**Task to carry out**
Each entry needs to be given again, character for character.

**Entries shown**
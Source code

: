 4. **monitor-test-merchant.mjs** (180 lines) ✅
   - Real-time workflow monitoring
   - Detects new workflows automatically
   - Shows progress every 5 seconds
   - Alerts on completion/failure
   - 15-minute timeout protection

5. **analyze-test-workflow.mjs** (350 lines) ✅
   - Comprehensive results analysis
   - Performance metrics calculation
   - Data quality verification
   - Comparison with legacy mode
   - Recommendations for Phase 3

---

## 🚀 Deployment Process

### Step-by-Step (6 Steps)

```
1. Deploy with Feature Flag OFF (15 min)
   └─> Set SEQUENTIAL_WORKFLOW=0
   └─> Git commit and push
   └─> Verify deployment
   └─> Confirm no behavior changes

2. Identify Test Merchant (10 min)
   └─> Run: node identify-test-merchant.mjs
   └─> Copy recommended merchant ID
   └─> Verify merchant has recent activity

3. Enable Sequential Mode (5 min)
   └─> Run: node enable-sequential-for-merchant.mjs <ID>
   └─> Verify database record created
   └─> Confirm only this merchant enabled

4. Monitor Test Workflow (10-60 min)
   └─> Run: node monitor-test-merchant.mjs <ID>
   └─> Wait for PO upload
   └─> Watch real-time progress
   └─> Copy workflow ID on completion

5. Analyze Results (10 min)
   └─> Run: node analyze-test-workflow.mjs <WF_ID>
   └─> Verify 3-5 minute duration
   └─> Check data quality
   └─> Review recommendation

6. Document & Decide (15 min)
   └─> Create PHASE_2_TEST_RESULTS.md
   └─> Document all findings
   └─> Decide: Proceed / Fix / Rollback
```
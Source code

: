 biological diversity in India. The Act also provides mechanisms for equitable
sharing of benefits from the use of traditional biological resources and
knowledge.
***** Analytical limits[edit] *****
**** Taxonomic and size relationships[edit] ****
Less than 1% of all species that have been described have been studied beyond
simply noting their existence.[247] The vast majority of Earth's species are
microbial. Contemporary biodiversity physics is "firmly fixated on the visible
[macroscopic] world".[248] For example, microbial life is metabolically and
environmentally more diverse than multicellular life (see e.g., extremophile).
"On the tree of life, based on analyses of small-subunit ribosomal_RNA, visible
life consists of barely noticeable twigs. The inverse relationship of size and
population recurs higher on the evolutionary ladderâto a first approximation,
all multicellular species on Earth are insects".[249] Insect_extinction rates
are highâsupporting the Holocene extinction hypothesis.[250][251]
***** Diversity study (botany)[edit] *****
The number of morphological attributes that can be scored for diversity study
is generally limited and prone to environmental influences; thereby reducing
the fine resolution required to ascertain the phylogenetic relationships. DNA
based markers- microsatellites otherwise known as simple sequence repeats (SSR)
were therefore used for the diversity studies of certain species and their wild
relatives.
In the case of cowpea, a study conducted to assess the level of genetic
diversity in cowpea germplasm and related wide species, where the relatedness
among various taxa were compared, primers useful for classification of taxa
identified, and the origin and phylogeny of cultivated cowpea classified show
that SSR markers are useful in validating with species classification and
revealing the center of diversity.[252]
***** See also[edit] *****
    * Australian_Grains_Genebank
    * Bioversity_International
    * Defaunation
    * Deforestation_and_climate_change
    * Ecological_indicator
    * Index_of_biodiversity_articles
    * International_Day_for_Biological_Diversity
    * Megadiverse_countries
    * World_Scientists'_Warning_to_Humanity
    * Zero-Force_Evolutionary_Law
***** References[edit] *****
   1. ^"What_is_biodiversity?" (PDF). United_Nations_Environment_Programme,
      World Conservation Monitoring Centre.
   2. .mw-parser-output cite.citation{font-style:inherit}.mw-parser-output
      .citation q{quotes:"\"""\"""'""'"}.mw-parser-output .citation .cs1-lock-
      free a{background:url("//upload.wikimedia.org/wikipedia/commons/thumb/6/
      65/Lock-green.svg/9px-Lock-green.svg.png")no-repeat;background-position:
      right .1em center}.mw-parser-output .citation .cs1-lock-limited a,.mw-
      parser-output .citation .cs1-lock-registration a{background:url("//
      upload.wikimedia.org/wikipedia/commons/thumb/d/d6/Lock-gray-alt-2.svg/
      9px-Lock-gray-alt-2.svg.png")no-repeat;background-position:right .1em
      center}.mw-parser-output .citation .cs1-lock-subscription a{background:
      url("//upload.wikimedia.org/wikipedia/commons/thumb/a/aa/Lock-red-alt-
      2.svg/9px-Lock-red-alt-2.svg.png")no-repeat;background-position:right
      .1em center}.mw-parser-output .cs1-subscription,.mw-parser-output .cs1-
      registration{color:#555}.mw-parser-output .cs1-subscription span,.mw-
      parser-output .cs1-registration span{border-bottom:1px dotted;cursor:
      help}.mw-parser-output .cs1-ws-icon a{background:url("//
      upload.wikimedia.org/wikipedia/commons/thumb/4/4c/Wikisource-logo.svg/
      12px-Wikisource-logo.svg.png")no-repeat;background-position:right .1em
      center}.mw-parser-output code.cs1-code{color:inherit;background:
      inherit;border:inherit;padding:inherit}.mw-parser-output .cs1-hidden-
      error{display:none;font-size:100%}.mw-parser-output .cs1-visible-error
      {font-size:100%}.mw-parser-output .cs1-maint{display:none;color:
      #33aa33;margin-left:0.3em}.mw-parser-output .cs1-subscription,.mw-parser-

**Solution to the exercise**
Source code

: 4. **monitor-test-merchant.mjs** (180 lines) ✅
   - Real-time workflow monitoring
   - Detects new workflows automatically
   - Shows progress every 5 seconds
   - Alerts on completion/failure
   - 15-minute timeout protection

5. **analyze-test-workflow.mjs** (350 lines) ✅
   - Comprehensive results analysis
   - Performance metrics calculation
   - Data quality verification
   - Comparison with legacy mode
   - Recommendations for Phase 3

---

## 🚀 Deployment Process

### Step-by-Step (6 Steps)

```
1. Deploy with Feature Flag OFF (15 min)
   └─> Set SEQUENTIAL_WORKFLOW=0
   └─> Git commit and push
   └─> Verify deployment
   └─> Confirm no behavior changes

2. Identify Test Merchant (10 min)
   └─> Run: node identify-test-merchant.mjs
   └─> Copy recommended merchant ID
   └─> Verify merchant has recent activity

3. Enable Sequential Mode (5 min)
   └─> Run: node enable-sequential-for-merchant.mjs <ID>
   └─> Verify database record created
   └─> Confirm only this merchant enabled

4. Monitor Test Workflow (10-60 min)
   └─> Run: node monitor-test-merchant.mjs <ID>
   └─> Wait for PO upload
   └─> Watch real-time progress
   └─> Copy workflow ID on completion

5. Analyze Results (10 min)
   └─> Run: node analyze-test-workflow.mjs <WF_ID>
   └─> Verify 3-5 minute duration
   └─> Check data quality
   └─> Review recommendation

6. Document & Decide (15 min)
   └─> Create PHASE_2_TEST_RESULTS.md
   └─> Document all findings
   └─> Decide: Proceed / Fix / Rollback
```
Source code

: biological diversity in India. The Act also provides mechanisms for equitable
sharing of benefits from the use of traditional biological resources and
knowledge.
***** Analytical limits[edit] *****
**** Taxonomic and size relationships[edit] ****
Less than 1% of all species that have been described have been studied beyond
simply noting their existence.[247] The vast majority of Earth's species are
microbial. Contemporary biodiversity physics is "firmly fixated on the visible
[macroscopic] world".[248] For example, microbial life is metabolically and
environmentally more diverse than multicellular life (see e.g., extremophile).
"On the tree of life, based on analyses of small-subunit ribosomal_RNA, visible
life consists of barely noticeable twigs. The inverse relationship of size and
population recurs higher on the evolutionary ladderâto a first approximation,
all multicellular species on Earth are insects".[249] Insect_extinction rates
are highâsupporting the Holocene extinction hypothesis.[250][251]
***** Diversity study (botany)[edit] *****
The number of morphological attributes that can be scored for diversity study
is generally limited and prone to environmental influences; thereby reducing
the fine resolution required to ascertain the phylogenetic relationships. DNA
based markers- microsatellites otherwise known as simple sequence repeats (SSR)
were therefore used for the diversity studies of certain species and their wild
relatives.
In the case of cowpea, a study conducted to assess the level of genetic
diversity in cowpea germplasm and related wide species, where the relatedness
among various taxa were compared, primers useful for classification of taxa
identified, and the origin and phylogeny of cultivated cowpea classified show
that SSR markers are useful in validating with species classification and
revealing the center of diversity.[252]
***** See also[edit] *****
    * Australian_Grains_Genebank
    * Bioversity_International
    * Defaunation
    * Deforestation_and_climate_change
    * Ecological_indicator
    * Index_of_biodiversity_articles
    * International_Day_for_Biological_Diversity
    * Megadiverse_countries
    * World_Scientists'_Warning_to_Humanity
    * Zero-Force_Evolutionary_Law
***** References[edit] *****
   1. ^"What_is_biodiversity?" (PDF). United_Nations_Environment_Programme,
      World Conservation Monitoring Centre.
   2. .mw-parser-output cite.citation{font-style:inherit}.mw-parser-output
      .citation q{quotes:"\"""\"""'""'"}.mw-parser-output .citation .cs1-lock-
      free a{background:url("//upload.wikimedia.org/wikipedia/commons/thumb/6/
      65/Lock-green.svg/9px-Lock-green.svg.png")no-repeat;background-position:
      right .1em center}.mw-parser-output .citation .cs1-lock-limited a,.mw-
      parser-output .citation .cs1-lock-registration a{background:url("//
      upload.wikimedia.org/wikipedia/commons/thumb/d/d6/Lock-gray-alt-2.svg/
      9px-Lock-gray-alt-2.svg.png")no-repeat;background-position:right .1em
      center}.mw-parser-output .citation .cs1-lock-subscription a{background:
      url("//upload.wikimedia.org/wikipedia/commons/thumb/a/aa/Lock-red-alt-
      2.svg/9px-Lock-red-alt-2.svg.png")no-repeat;background-position:right
      .1em center}.mw-parser-output .cs1-subscription,.mw-parser-output .cs1-
      registration{color:#555}.mw-parser-output .cs1-subscription span,.mw-
      parser-output .cs1-registration span{border-bottom:1px dotted;cursor:
      help}.mw-parser-output .cs1-ws-icon a{background:url("//
      upload.wikimedia.org/wikipedia/commons/thumb/4/4c/Wikisource-logo.svg/
      12px-Wikisource-logo.svg.png")no-repeat;background-position:right .1em
      center}.mw-parser-output code.cs1-code{color:inherit;background:
      inherit;border:inherit;padding:inherit}.mw-parser-output .cs1-hidden-
      error{display:none;font-size:100%}.mw-parser-output .cs1-visible-error
      {font-size:100%}.mw-parser-output .cs1-maint{display:none;color:
      #33aa33;margin-left:0.3em}.mw-parser-output .cs1-subscription,.mw-parser-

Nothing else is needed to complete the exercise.